Saved entries

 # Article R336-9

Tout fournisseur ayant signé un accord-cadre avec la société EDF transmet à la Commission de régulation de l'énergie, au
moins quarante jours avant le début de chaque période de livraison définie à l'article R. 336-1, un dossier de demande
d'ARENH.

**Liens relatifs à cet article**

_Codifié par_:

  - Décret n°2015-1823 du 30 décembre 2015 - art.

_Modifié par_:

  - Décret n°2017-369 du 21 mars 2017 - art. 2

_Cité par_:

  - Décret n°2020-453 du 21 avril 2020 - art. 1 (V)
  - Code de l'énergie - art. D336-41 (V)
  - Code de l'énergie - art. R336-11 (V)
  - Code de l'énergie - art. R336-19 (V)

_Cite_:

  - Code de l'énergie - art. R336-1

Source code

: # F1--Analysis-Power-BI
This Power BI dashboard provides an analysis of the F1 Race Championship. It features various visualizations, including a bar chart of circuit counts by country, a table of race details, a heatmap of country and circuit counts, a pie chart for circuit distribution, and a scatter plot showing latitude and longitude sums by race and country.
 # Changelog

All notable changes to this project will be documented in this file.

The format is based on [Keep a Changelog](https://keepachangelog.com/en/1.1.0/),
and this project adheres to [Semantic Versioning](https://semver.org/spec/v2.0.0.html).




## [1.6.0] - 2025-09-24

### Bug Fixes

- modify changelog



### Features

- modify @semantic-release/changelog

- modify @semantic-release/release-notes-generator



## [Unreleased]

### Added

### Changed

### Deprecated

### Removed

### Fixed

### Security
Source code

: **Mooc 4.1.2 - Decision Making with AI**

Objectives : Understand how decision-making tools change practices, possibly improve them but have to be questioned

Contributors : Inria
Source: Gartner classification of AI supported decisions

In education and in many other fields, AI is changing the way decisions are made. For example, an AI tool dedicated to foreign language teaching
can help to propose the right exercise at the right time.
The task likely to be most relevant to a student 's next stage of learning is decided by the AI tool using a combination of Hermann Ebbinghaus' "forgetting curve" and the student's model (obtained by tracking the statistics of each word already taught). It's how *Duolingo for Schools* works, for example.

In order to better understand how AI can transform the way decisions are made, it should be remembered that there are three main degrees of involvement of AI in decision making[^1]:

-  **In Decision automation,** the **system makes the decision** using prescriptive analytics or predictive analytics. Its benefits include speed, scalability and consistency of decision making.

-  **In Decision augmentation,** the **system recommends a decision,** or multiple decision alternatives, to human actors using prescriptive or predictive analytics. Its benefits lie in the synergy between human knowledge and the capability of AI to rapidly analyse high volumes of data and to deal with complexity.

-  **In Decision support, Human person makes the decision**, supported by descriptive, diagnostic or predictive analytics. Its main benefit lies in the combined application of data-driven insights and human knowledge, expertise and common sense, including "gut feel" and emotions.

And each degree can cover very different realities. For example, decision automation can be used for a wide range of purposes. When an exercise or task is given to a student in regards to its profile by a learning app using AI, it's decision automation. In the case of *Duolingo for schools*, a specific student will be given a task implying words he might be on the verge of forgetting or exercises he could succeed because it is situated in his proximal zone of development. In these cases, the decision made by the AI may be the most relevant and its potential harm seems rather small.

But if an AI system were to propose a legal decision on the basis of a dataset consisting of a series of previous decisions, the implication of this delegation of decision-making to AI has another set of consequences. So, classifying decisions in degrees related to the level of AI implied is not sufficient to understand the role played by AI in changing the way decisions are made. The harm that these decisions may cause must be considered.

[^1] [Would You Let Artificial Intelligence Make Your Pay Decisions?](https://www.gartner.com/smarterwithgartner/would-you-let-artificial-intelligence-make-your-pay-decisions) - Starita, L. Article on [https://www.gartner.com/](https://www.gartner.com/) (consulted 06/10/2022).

WHAT YOU WILL DO
Exactly as written above, copy every line.

RESULT FOR THIS TASK
 # Article R336-9

Tout fournisseur ayant signé un accord-cadre avec la société EDF transmet à la Commission de régulation de l'énergie, au
moins quarante jours avant le début de chaque période de livraison définie à l'article R. 336-1, un dossier de demande
d'ARENH.

**Liens relatifs à cet article**

_Codifié par_:

  - Décret n°2015-1823 du 30 décembre 2015 - art.

_Modifié par_:

  - Décret n°2017-369 du 21 mars 2017 - art. 2

_Cité par_:

  - Décret n°2020-453 du 21 avril 2020 - art. 1 (V)
  - Code de l'énergie - art. D336-41 (V)
  - Code de l'énergie - art. R336-11 (V)
  - Code de l'énergie - art. R336-19 (V)

_Cite_:

  - Code de l'énergie - art. R336-1

Source code

: # F1--Analysis-Power-BI
This Power BI dashboard provides an analysis of the F1 Race Championship. It features various visualizations, including a bar chart of circuit counts by country, a table of race details, a heatmap of country and circuit counts, a pie chart for circuit distribution, and a scatter plot showing latitude and longitude sums by race and country.
 # Changelog

All notable changes to this project will be documented in this file.

The format is based on [Keep a Changelog](https://keepachangelog.com/en/1.1.0/),
and this project adheres to [Semantic Versioning](https://semver.org/spec/v2.0.0.html).




## [1.6.0] - 2025-09-24

### Bug Fixes

- modify changelog



### Features

- modify @semantic-release/changelog

- modify @semantic-release/release-notes-generator



## [Unreleased]

### Added

### Changed

### Deprecated

### Removed

### Fixed

### Security
Source code

: **Mooc 4.1.2 - Decision Making with AI**

Objectives : Understand how decision-making tools change practices, possibly improve them but have to be questioned

Contributors : Inria
Source: Gartner classification of AI supported decisions

In education and in many other fields, AI is changing the way decisions are made. For example, an AI tool dedicated to foreign language teaching
can help to propose the right exercise at the right time.
The task likely to be most relevant to a student 's next stage of learning is decided by the AI tool using a combination of Hermann Ebbinghaus' "forgetting curve" and the student's model (obtained by tracking the statistics of each word already taught). It's how *Duolingo for Schools* works, for example.

In order to better understand how AI can transform the way decisions are made, it should be remembered that there are three main degrees of involvement of AI in decision making[^1]:

-  **In Decision automation,** the **system makes the decision** using prescriptive analytics or predictive analytics. Its benefits include speed, scalability and consistency of decision making.

-  **In Decision augmentation,** the **system recommends a decision,** or multiple decision alternatives, to human actors using prescriptive or predictive analytics. Its benefits lie in the synergy between human knowledge and the capability of AI to rapidly analyse high volumes of data and to deal with complexity.

-  **In Decision support, Human person makes the decision**, supported by descriptive, diagnostic or predictive analytics. Its main benefit lies in the combined application of data-driven insights and human knowledge, expertise and common sense, including "gut feel" and emotions.

And each degree can cover very different realities. For example, decision automation can be used for a wide range of purposes. When an exercise or task is given to a student in regards to its profile by a learning app using AI, it's decision automation. In the case of *Duolingo for schools*, a specific student will be given a task implying words he might be on the verge of forgetting or exercises he could succeed because it is situated in his proximal zone of development. In these cases, the decision made by the AI may be the most relevant and its potential harm seems rather small.

But if an AI system were to propose a legal decision on the basis of a dataset consisting of a series of previous decisions, the implication of this delegation of decision-making to AI has another set of consequences. So, classifying decisions in degrees related to the level of AI implied is not sufficient to understand the role played by AI in changing the way decisions are made. The harm that these decisions may cause must be considered.

[^1] [Would You Let Artificial Intelligence Make Your Pay Decisions?](https://www.gartner.com/smarterwithgartner/would-you-let-artificial-intelligence-make-your-pay-decisions) - Starita, L. Article on [https://www.gartner.com/](https://www.gartner.com/) (consulted 06/10/2022).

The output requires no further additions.